**EXERCISE DESCRIPTION**
Lines with the word "such" are the answer; copy each of them from the data below.

========================================================================

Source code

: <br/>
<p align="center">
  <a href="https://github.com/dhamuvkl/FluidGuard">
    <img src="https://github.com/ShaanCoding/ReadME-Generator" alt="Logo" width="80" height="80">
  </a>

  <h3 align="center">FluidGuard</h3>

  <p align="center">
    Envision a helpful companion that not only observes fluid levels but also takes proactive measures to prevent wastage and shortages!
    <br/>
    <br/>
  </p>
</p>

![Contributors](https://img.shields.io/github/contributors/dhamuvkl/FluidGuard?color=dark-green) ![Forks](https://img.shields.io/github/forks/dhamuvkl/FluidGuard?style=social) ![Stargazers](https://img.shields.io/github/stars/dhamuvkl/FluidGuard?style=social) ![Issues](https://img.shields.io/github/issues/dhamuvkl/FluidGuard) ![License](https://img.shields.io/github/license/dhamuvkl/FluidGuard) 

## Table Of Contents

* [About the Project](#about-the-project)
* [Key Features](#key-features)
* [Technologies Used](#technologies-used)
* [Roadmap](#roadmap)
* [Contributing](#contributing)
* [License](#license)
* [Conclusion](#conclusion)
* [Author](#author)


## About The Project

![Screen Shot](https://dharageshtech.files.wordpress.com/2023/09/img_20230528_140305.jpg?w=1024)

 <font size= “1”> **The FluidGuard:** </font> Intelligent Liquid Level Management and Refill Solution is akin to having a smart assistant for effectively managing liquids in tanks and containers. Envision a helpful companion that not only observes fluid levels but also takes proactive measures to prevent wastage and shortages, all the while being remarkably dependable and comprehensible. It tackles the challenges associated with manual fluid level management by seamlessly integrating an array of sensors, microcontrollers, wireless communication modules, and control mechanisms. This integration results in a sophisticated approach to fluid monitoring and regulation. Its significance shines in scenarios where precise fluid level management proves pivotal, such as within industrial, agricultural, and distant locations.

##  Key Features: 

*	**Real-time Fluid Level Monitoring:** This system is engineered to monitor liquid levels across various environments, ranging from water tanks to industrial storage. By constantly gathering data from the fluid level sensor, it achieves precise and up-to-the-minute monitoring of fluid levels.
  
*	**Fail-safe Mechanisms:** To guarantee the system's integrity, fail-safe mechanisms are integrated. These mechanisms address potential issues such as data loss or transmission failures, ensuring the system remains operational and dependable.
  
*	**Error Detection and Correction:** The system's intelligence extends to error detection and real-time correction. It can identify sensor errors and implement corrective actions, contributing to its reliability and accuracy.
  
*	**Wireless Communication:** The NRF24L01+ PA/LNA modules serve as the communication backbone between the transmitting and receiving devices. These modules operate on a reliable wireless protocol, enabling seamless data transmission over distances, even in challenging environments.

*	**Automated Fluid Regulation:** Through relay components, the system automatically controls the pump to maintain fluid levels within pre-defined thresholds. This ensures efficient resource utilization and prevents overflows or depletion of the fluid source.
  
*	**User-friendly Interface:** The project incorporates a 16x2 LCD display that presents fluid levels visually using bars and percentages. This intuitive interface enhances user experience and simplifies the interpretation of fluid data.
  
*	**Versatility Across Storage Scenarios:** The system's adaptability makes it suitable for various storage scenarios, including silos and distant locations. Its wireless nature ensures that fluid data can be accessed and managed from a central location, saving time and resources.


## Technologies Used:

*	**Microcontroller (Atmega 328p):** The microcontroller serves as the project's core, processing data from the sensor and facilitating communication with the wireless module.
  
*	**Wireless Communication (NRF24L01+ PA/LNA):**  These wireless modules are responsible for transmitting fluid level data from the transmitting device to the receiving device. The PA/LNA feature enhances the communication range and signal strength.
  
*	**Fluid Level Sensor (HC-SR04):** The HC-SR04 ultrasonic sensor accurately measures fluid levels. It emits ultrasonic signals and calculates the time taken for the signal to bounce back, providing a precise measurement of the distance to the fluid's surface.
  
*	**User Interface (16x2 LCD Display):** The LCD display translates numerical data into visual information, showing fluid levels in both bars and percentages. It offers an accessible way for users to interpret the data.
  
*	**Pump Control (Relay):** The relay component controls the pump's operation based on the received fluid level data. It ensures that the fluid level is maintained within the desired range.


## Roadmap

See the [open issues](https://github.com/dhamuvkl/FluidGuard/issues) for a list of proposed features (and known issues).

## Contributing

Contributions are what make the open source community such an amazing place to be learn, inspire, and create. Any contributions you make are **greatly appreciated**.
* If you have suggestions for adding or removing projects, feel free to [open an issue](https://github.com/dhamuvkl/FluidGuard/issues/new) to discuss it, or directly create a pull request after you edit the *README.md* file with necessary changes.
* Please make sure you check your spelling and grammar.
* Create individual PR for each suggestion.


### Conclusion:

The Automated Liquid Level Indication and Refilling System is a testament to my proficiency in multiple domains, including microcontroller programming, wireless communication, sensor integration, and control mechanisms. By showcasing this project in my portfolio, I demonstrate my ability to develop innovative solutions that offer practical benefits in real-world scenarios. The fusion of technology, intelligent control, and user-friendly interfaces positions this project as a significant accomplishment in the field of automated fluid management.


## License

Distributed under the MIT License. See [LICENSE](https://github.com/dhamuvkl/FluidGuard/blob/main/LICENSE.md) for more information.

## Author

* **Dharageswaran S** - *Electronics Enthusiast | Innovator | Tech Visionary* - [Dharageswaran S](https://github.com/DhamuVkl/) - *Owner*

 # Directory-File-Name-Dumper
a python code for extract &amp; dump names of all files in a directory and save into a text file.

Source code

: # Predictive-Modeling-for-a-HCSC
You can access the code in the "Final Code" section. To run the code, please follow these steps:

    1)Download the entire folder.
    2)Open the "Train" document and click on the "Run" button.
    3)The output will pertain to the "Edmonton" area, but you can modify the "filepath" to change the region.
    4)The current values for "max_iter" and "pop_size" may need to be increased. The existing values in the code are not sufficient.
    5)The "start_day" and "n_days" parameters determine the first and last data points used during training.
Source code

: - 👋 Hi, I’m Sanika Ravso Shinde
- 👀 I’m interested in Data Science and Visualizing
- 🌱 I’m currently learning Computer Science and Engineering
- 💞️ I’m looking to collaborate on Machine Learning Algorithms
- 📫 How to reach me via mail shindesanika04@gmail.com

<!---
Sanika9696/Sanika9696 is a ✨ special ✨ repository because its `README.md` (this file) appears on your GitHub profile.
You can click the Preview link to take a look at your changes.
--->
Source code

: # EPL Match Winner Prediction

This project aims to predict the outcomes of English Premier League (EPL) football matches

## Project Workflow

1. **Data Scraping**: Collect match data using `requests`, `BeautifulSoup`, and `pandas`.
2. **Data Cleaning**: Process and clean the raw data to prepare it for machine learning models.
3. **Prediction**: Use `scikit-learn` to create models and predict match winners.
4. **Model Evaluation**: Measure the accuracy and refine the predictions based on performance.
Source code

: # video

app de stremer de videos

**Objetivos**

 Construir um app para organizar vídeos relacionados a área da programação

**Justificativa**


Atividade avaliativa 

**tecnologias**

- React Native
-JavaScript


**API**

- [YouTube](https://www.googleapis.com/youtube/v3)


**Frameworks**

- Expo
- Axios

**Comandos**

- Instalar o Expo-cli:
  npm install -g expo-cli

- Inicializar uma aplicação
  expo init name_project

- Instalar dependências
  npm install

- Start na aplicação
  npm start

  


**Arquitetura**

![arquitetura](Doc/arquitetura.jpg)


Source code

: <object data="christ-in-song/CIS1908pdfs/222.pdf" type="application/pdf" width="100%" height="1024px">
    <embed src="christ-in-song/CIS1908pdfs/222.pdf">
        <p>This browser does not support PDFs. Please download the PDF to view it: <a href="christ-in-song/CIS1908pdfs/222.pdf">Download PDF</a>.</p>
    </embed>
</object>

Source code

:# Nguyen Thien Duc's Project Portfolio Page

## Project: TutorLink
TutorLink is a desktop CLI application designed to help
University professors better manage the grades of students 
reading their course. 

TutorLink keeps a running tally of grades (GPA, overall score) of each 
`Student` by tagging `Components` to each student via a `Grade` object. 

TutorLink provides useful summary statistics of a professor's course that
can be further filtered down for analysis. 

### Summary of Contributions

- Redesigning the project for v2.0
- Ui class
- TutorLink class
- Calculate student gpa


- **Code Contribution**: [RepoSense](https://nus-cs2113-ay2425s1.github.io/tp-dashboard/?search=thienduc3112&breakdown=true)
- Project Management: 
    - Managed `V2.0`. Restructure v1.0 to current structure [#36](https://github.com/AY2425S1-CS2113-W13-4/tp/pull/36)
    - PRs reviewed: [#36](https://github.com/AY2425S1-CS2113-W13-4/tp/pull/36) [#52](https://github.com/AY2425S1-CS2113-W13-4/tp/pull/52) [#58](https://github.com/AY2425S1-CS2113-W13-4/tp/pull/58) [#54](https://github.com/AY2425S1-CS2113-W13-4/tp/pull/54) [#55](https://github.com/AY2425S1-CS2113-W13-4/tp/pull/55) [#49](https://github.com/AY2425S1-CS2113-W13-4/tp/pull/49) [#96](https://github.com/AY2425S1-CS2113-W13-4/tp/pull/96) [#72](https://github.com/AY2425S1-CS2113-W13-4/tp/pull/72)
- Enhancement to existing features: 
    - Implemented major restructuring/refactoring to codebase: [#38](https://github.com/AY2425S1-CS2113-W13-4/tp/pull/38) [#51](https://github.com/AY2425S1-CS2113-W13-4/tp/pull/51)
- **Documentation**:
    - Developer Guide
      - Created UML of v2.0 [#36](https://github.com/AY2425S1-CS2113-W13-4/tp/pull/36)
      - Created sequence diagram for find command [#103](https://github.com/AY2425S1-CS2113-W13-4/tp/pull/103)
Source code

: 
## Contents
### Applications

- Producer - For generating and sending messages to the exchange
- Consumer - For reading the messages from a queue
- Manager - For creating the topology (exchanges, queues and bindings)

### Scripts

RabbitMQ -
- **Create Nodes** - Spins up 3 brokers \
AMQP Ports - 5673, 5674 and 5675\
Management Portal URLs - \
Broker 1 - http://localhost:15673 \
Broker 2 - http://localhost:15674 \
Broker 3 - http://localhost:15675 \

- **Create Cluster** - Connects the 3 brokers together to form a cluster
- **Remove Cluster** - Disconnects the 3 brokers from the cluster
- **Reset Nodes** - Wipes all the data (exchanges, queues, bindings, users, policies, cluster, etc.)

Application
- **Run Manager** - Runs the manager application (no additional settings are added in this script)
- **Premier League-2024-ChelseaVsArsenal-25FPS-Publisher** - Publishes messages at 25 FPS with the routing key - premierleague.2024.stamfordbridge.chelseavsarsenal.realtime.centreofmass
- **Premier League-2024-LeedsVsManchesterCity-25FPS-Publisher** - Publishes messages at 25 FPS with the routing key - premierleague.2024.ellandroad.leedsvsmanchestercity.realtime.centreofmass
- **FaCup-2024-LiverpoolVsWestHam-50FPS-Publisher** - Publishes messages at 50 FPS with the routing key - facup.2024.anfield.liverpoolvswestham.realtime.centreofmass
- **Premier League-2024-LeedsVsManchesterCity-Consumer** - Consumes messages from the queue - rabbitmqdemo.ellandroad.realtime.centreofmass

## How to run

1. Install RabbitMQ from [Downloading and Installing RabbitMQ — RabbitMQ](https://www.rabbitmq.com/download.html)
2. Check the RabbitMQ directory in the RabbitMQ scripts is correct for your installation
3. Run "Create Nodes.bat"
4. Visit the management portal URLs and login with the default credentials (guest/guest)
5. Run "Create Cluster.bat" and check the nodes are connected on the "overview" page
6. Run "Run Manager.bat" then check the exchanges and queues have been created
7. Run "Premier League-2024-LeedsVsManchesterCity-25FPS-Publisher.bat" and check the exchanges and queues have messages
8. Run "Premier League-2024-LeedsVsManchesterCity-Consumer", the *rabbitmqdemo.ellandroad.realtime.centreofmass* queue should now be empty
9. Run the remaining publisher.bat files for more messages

========================================================================

**RESPONSE BELOW**
 <font size= “1”> **The FluidGuard:** </font> Intelligent Liquid Level Management and Refill Solution is akin to having a smart assistant for effectively managing liquids in tanks and containers. Envision a helpful companion that not only observes fluid levels but also takes proactive measures to prevent wastage and shortages, all the while being remarkably dependable and comprehensible. It tackles the challenges associated with manual fluid level management by seamlessly integrating an array of sensors, microcontrollers, wireless communication modules, and control mechanisms. This integration results in a sophisticated approach to fluid monitoring and regulation. Its significance shines in scenarios where precise fluid level management proves pivotal, such as within industrial, agricultural, and distant locations.
*	**Fail-safe Mechanisms:** To guarantee the system's integrity, fail-safe mechanisms are integrated. These mechanisms address potential issues such as data loss or transmission failures, ensuring the system remains operational and dependable.
Contributions are what make the open source community such an amazing place to be learn, inspire, and create. Any contributions you make are **greatly appreciated**.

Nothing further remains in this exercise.